Special Forces Soldier Plays Football in Texas
February 25, 2011
Courtesy of Texas National Guard

As a Special Forces communications expert, Nate Boyer didn’t play a lot of football, but after making up his mind to come to Austin and try out as a “walk-on” player at the University of Texas, college, football—and the Texas Army National Guard—seem to be on his mind a lot these days.

Born in Tennessee, Boyer grew up in the San Francisco Bay area of California and worked on a fishing boat after high school.

After 9/11, he decided to join the Army, looking toward Special Forces. In the six years he spent on Active Duty, Boyer served with 1st Special Forces Group in Okinawa and 10th Group at Fort Carson, CO.

After Active Duty, Boyer looked toward college. “Honestly, I didn’t want to get out,” he said, “as much as go back to school.”

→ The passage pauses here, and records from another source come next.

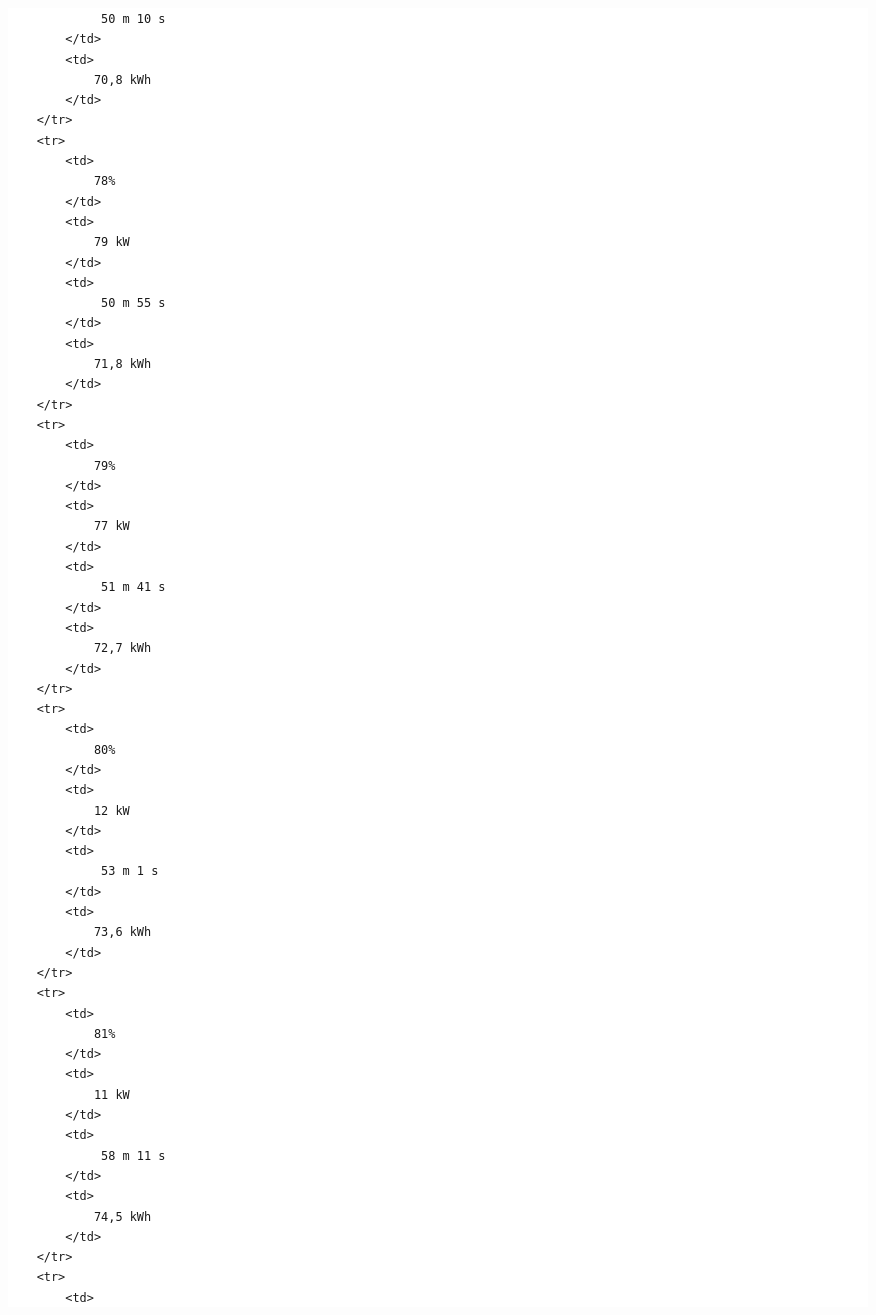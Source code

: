 				 50 m 10 s
			</td>
			<td>
				70,8 kWh
			</td>
		</tr>
		<tr>
			<td>
				78%
			</td>
			<td>
				79 kW
			</td>
			<td>
				 50 m 55 s
			</td>
			<td>
				71,8 kWh
			</td>
		</tr>
		<tr>
			<td>
				79%
			</td>
			<td>
				77 kW
			</td>
			<td>
				 51 m 41 s
			</td>
			<td>
				72,7 kWh
			</td>
		</tr>
		<tr>
			<td>
				80%
			</td>
			<td>
				12 kW
			</td>
			<td>
				 53 m 1 s
			</td>
			<td>
				73,6 kWh
			</td>
		</tr>
		<tr>
			<td>
				81%
			</td>
			<td>
				11 kW
			</td>
			<td>
				 58 m 11 s
			</td>
			<td>
				74,5 kWh
			</td>
		</tr>
		<tr>
			<td>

All the signs pointed south, so he packed up his bags and headed out, landing in the capital of the Lone Star State. The decision seemed natural to Boyer. “I’m using my GI Bill, and Texas is a great state for that, Austin’s a great city and [The University of Texas] is a great school,” he said. Getting a college education wasn’t all that was on his mind, though.

“I was a big dreamer as a kid,” said Boyer, “but I realized it’s not a reality for a lot of people.” Although he dreamed of playing sports as a kid, football seemed to move out of reach. His high school didn’t have a football team.

That didn’t stop Boyer. He knew he would try out for the Longhorn football team, no matter what, so he got in playing shape and learned as much as he could about the game. “This was a challenge I thought could make it happen,” he said.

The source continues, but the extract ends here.